Dataset items
------------

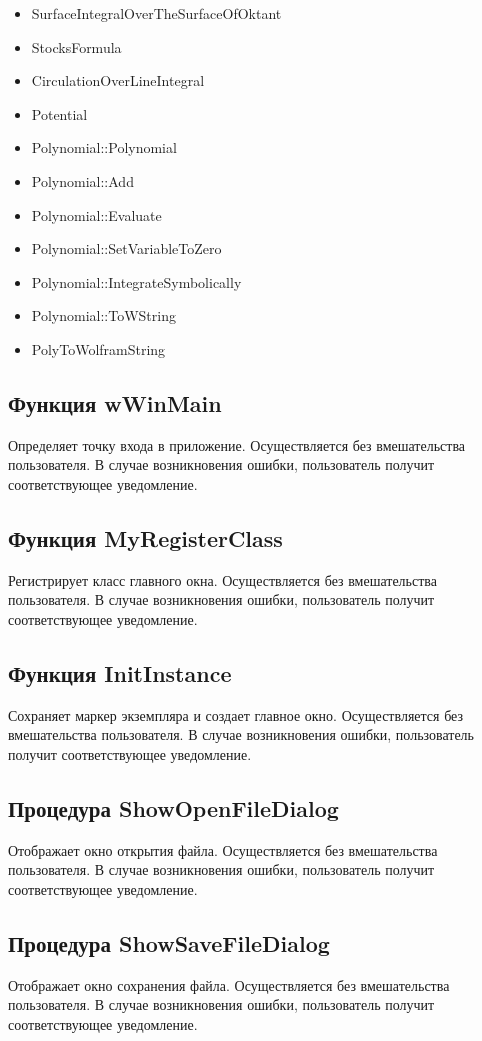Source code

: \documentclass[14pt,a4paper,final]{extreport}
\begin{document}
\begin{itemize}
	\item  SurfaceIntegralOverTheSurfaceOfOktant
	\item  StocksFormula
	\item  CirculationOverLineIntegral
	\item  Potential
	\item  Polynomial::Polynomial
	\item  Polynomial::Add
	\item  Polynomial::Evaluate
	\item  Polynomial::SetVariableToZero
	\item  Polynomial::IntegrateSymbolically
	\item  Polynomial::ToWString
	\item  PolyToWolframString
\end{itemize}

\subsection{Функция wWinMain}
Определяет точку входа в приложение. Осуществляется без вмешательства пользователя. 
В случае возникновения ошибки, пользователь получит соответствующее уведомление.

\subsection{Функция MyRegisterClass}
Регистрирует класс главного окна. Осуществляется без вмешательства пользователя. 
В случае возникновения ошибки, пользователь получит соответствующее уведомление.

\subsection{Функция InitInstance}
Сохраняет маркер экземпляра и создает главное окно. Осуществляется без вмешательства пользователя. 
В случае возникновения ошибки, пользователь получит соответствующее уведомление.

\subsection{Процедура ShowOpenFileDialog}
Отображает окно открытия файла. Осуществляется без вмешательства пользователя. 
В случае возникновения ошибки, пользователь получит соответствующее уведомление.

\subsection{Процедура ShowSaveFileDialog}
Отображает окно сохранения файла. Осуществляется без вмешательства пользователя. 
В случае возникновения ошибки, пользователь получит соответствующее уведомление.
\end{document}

------------

GOAL OF THE EXERCISE
Within the records, how many lines include "Отображает"? The answer is the number and nothing else.

OUTPUT OF THE EXERCISE
2